Os políticos atuais não completam uma frase sem falar numa tal de parceria, sendo que os mais sofisticados gostam mais do termo - parcerias público-privadas.
Acham o máximo essa expressão, que julgam significar modernidade, quando sabemos que, na maioria das vezes, é tradução de incompetência.
Quando eu era criança, nesta cidade se praticavam parcerias - mais privadas, com a população, que públicas. O privado favorecia a população, vítima da ausência do governo, e ninguém enchia a boca para falar, nem o saco de quem ouvia esse lero-lero.
Vou citar apenas um caso, da época em que os nossos governantes usavam o desconfiometro e não terceirizavam as suas ineficiências.
Acho - posso estar errado - que o primeiro telefone público de Cuiabá era privado, e pertencia ao bar do Bugre.
Os taxistas, diante da ausência do poder público, utilizavam o telefone do bar, e aqueles que precisavam de um taxi telefonavam para lá.
Meu pai foi, durante anos, atendedor de telefonemas para os taxistas. Fazia com o maior prazer, jamais cobrou nada dos que precisavam do seu telefone, e aquilo era encarado como um fato normal.

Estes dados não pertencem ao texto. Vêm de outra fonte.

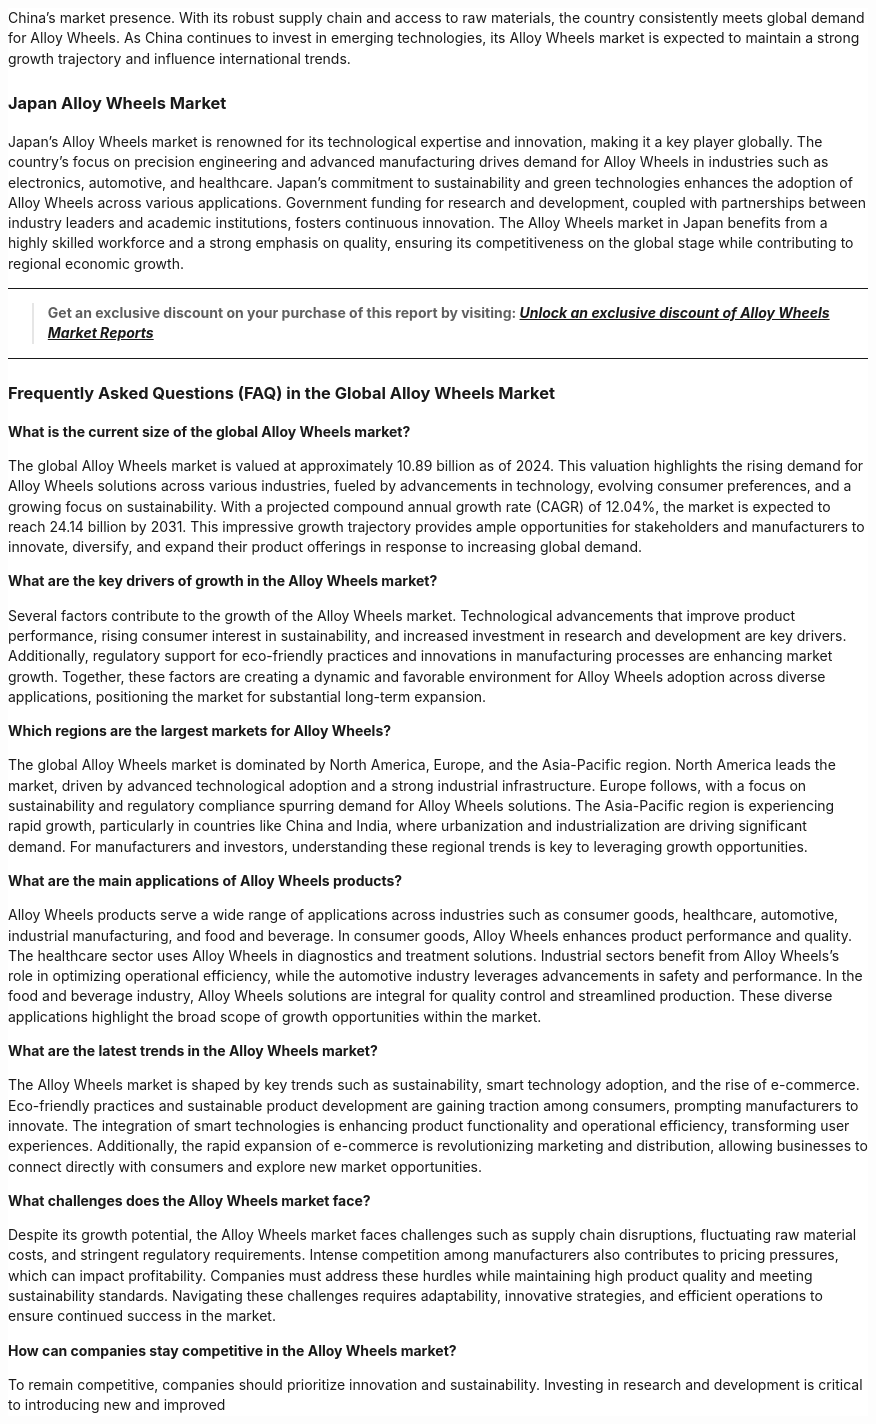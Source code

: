 China&rsquo;s market presence. With its robust supply chain and access to raw materials, the country consistently meets global demand for Alloy Wheels. As China continues to invest in emerging technologies, its Alloy Wheels market is expected to maintain a strong growth trajectory and influence international trends.</p><h3>Japan Alloy Wheels Market</h3><p>Japan&rsquo;s Alloy Wheels market is renowned for its technological expertise and innovation, making it a key player globally. The country&rsquo;s focus on precision engineering and advanced manufacturing drives demand for Alloy Wheels in industries such as electronics, automotive, and healthcare. Japan&rsquo;s commitment to sustainability and green technologies enhances the adoption of Alloy Wheels across various applications. Government funding for research and development, coupled with partnerships between industry leaders and academic institutions, fosters continuous innovation. The Alloy Wheels market in Japan benefits from a highly skilled workforce and a strong emphasis on quality, ensuring its competitiveness on the global stage while contributing to regional economic growth.</p><hr /><blockquote><p><strong>Get an exclusive discount on your purchase of this report by visiting: <em><a href="://marketresearchpulse.com/ask-for-discount/38029?utm_source=Github&amp;utm_medium=021">Unlock an exclusive discount of Alloy Wheels Market Reports</a></em>&nbsp;</strong></p></blockquote><hr /><h3>Frequently Asked Questions (FAQ) in the Global Alloy Wheels Market</h3><p><strong>What is the current size of the global Alloy Wheels market?</strong></p><p>The global Alloy Wheels market is valued at approximately 10.89 billion as of 2024. This valuation highlights the rising demand for Alloy Wheels solutions across various industries, fueled by advancements in technology, evolving consumer preferences, and a growing focus on sustainability. With a projected compound annual growth rate (CAGR) of 12.04%, the market is expected to reach 24.14 billion by 2031. This impressive growth trajectory provides ample opportunities for stakeholders and manufacturers to innovate, diversify, and expand their product offerings in response to increasing global demand.</p><p><strong>What are the key drivers of growth in the Alloy Wheels market?</strong></p><p>Several factors contribute to the growth of the Alloy Wheels market. Technological advancements that improve product performance, rising consumer interest in sustainability, and increased investment in research and development are key drivers. Additionally, regulatory support for eco-friendly practices and innovations in manufacturing processes are enhancing market growth. Together, these factors are creating a dynamic and favorable environment for Alloy Wheels adoption across diverse applications, positioning the market for substantial long-term expansion.</p><p><strong>Which regions are the largest markets for Alloy Wheels?</strong></p><p>The global Alloy Wheels market is dominated by North America, Europe, and the Asia-Pacific region. North America leads the market, driven by advanced technological adoption and a strong industrial infrastructure. Europe follows, with a focus on sustainability and regulatory compliance spurring demand for Alloy Wheels solutions. The Asia-Pacific region is experiencing rapid growth, particularly in countries like China and India, where urbanization and industrialization are driving significant demand. For manufacturers and investors, understanding these regional trends is key to leveraging growth opportunities.</p><p><strong>What are the main applications of Alloy Wheels products?</strong></p><p>Alloy Wheels products serve a wide range of applications across industries such as consumer goods, healthcare, automotive, industrial manufacturing, and food and beverage. In consumer goods, Alloy Wheels enhances product performance and quality. The healthcare sector uses Alloy Wheels in diagnostics and treatment solutions. Industrial sectors benefit from Alloy Wheels&rsquo;s role in optimizing operational efficiency, while the automotive industry leverages advancements in safety and performance. In the food and beverage industry, Alloy Wheels solutions are integral for quality control and streamlined production. These diverse applications highlight the broad scope of growth opportunities within the market.</p><p><strong>What are the latest trends in the Alloy Wheels market?</strong></p><p>The Alloy Wheels market is shaped by key trends such as sustainability, smart technology adoption, and the rise of e-commerce. Eco-friendly practices and sustainable product development are gaining traction among consumers, prompting manufacturers to innovate. The integration of smart technologies is enhancing product functionality and operational efficiency, transforming user experiences. Additionally, the rapid expansion of e-commerce is revolutionizing marketing and distribution, allowing businesses to connect directly with consumers and explore new market opportunities.</p><p><strong>What challenges does the Alloy Wheels market face?</strong></p><p>Despite its growth potential, the Alloy Wheels market faces challenges such as supply chain disruptions, fluctuating raw material costs, and stringent regulatory requirements. Intense competition among manufacturers also contributes to pricing pressures, which can impact profitability. Companies must address these hurdles while maintaining high product quality and meeting sustainability standards. Navigating these challenges requires adaptability, innovative strategies, and efficient operations to ensure continued success in the market.</p><p><strong>How can companies stay competitive in the Alloy Wheels market?</strong></p><p>To remain competitive, companies should prioritize innovation and sustainability. Investing in research and development is critical to introducing new and improved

Bem diferente do que vemos agora. Todos os problemas públicos só serão solucionados por intermédio das parcerias. Até o sucesso da Copa do Mundo em Cuiabá não depende do governo, e sim das parcerias.
Bom, de tanto ouvir reclamações da falta de um telefone público, um prefeito resolveu atender à reivindicação, mas só para a organizada classe dos motoristas, os maiores divulgadores das cidades onde trabalham.
Entre o bar do Bugre e a pista de automóveis existia um longo canteiro, com palmeiras imperiais. Pois foi exatamente nesse local que a prefeitura construiu um monstrinho - que ela chamou de cabine telefônica - para decepção de todos os cuiabanos.
A frustração foi tão grande que um poeta da terra, Antônio Ventura, aproveitando uma marchinha de carnaval que fazia muito sucesso na época – “Chiquita Bacana”, gravada por Emilinha Borba -, colocou uma letra, que foi a mais tocada no carnaval daquele ano.
Não guardei por escrito a letra cuiabana da Chiquita Bacana, que foi muito divulgada e cantada pelo povo, para desespero do prefeito. Era assim:
“Fizeram uma casinha
Em frente ao bar
Mais parece mictório
Que posto
Pra falar
O Bugre está quente
Com a tal decisão
Taparam a vista
Do seu casarão...
Oi!”
Quando, em poucos eventos religiosos, Dom Aquino Corrêa era obrigado a falar nas escadarias da igreja para a multidão de fiéis, muitos procuravam ficar na sorveteria do bar, onde a vista era privilegiada.
O mesmo acontecia nos comícios de campanhas políticas. Lembro-me que, da sorveteria do bar do meu pai, assisti à partida dos pracinhas de Cuiabá rumo à Itália para combater o nazi-facismo. O posto de telefone, que parecia um mictório, tirou essa visão.
Na quarta-feira de cinzas o prefeito mandou derrubar o posto de falar, que mais parecia mictório, na visão do poeta. E o telefone privado continuou, por muito tempo, a ser o único telefone público da cidade.
Imagino o meu pai vivo, ouvindo diariamente essa ladainha de parcerias, especialmente o público-privado.
Será que não dá para esquecer essa chatice de parcerias e trabalhar para resolver nossos crônicos problemas?